- Exercise objective -
Look through the entries below and extract exactly the lines from the one containing "- x64dbg, IDA, Wireshark" through the one containing "- [Page du projet](https://github.com/LordSk/burds)", ends included.

[Stored data]
####
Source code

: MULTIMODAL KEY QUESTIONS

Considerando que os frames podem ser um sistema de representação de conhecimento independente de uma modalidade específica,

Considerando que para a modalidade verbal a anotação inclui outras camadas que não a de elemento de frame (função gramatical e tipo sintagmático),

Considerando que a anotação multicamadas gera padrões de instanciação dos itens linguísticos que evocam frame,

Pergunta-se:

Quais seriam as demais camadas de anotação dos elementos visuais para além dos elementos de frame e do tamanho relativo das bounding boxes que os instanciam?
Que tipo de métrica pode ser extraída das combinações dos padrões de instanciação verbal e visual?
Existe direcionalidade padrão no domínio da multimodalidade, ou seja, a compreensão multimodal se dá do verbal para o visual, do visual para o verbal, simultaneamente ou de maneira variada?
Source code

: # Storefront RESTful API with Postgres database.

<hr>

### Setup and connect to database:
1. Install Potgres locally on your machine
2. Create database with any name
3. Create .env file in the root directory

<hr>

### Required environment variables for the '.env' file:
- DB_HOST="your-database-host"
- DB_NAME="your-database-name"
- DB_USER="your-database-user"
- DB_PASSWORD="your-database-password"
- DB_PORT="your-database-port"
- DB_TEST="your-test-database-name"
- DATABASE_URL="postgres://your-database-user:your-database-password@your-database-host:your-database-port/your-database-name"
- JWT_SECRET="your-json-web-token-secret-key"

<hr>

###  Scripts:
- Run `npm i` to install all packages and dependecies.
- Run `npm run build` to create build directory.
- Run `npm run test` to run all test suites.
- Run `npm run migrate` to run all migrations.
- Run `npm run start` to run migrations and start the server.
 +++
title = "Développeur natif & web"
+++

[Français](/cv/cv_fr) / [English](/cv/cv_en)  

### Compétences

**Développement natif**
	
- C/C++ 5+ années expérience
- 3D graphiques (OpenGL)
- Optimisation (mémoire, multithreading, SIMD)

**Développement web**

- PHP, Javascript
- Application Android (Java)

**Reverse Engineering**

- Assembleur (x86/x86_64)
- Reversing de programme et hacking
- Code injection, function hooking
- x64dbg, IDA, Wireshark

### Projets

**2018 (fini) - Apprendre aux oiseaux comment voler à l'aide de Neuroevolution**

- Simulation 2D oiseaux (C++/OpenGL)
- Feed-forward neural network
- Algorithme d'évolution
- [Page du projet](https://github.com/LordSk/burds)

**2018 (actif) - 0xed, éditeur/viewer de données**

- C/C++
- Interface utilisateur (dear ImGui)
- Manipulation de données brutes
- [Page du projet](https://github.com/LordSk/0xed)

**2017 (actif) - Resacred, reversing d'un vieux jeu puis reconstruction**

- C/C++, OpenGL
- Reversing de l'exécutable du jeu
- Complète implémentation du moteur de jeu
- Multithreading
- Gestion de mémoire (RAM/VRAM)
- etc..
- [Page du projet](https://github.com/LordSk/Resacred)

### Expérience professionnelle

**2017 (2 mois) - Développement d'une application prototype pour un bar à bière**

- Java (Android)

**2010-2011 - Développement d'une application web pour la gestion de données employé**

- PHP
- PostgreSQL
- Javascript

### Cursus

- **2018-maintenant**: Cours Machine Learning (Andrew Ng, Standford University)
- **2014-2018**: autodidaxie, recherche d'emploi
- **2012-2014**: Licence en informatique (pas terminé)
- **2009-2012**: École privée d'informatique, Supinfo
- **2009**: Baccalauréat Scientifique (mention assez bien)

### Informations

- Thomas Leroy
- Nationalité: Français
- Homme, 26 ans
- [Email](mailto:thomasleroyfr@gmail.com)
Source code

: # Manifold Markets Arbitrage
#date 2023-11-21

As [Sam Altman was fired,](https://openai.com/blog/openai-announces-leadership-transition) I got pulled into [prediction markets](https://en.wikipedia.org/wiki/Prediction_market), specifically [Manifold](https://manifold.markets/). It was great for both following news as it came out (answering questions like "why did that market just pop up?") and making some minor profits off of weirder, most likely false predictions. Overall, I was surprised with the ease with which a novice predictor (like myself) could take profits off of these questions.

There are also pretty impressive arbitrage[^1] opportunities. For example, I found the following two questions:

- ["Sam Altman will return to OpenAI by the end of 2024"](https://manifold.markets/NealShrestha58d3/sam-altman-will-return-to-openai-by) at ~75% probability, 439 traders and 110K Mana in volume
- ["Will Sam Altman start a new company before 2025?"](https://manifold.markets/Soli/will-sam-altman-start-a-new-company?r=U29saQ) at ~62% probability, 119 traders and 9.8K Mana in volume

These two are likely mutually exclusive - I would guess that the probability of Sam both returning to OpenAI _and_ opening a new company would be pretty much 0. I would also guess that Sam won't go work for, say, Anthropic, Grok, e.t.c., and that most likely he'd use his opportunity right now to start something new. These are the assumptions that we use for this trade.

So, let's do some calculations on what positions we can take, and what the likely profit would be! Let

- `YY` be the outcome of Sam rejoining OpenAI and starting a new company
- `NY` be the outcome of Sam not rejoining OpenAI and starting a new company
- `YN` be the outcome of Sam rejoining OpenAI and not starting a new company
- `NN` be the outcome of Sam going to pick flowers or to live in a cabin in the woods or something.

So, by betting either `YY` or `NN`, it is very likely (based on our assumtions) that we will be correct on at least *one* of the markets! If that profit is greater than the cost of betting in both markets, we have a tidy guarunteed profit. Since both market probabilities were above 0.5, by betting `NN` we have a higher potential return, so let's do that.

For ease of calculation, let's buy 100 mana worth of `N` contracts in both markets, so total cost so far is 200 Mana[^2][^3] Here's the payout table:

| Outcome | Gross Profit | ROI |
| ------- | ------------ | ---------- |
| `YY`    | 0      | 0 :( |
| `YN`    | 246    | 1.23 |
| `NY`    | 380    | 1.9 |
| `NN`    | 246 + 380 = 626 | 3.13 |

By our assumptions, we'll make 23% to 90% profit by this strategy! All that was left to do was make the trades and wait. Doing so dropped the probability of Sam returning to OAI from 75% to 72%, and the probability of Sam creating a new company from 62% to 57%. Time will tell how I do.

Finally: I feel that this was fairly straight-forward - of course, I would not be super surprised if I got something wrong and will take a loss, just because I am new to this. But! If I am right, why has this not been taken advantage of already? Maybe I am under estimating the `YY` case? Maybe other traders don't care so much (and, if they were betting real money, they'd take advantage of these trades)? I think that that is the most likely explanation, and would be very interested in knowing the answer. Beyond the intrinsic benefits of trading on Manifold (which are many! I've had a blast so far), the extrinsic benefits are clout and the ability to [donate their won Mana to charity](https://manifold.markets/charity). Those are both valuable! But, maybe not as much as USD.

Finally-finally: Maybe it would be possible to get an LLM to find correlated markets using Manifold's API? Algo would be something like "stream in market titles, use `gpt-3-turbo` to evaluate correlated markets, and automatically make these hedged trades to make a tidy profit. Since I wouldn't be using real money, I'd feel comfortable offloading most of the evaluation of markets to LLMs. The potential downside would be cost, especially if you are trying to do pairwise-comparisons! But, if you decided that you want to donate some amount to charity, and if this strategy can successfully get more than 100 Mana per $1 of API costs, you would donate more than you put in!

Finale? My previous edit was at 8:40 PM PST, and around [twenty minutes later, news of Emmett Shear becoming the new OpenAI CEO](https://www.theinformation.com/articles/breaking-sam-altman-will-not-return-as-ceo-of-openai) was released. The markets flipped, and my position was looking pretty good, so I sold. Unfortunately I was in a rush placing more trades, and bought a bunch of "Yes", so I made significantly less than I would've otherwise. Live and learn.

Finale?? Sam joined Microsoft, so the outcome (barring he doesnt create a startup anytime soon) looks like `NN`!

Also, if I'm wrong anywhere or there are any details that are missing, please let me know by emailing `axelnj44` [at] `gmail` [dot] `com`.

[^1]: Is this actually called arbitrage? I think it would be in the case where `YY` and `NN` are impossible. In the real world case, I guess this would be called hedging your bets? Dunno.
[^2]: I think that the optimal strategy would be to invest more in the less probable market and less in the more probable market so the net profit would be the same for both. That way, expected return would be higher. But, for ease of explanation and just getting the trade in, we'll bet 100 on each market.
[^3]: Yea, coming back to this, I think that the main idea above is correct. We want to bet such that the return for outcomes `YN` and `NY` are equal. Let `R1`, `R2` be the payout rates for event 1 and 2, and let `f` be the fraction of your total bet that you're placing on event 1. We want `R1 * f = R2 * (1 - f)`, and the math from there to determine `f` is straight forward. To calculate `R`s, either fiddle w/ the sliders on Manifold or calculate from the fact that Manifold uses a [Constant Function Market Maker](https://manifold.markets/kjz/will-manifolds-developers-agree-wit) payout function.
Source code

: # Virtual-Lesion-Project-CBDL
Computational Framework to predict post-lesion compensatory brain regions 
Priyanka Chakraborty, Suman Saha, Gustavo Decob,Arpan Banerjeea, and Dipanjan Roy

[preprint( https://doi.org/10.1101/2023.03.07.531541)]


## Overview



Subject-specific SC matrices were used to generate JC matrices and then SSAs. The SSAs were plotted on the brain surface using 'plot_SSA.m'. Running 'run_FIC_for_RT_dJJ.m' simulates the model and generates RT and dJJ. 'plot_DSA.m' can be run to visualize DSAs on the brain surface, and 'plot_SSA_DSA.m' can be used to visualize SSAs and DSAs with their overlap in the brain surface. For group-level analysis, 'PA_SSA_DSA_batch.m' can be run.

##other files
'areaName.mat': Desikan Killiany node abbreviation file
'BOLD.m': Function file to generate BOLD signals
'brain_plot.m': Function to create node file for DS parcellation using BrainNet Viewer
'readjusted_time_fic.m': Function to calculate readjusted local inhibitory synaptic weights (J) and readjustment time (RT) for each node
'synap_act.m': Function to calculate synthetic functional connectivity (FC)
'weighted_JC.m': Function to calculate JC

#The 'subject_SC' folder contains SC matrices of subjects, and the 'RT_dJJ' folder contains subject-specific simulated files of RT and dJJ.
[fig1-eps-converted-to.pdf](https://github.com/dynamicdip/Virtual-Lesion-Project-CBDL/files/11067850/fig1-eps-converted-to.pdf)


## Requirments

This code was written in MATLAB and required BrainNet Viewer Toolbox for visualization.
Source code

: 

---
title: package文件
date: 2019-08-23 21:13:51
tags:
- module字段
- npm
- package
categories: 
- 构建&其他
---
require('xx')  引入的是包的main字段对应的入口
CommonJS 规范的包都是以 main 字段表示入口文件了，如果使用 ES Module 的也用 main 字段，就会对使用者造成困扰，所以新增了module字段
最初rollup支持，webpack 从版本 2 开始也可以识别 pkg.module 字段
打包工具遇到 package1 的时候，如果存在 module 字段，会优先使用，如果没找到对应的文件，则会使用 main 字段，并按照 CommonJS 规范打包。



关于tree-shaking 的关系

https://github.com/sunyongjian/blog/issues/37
####
- Worked solution -
- x64dbg, IDA, Wireshark

### Projets

**2018 (fini) - Apprendre aux oiseaux comment voler à l'aide de Neuroevolution**

- Simulation 2D oiseaux (C++/OpenGL)
- Feed-forward neural network
- Algorithme d'évolution
- [Page du projet](https://github.com/LordSk/burds)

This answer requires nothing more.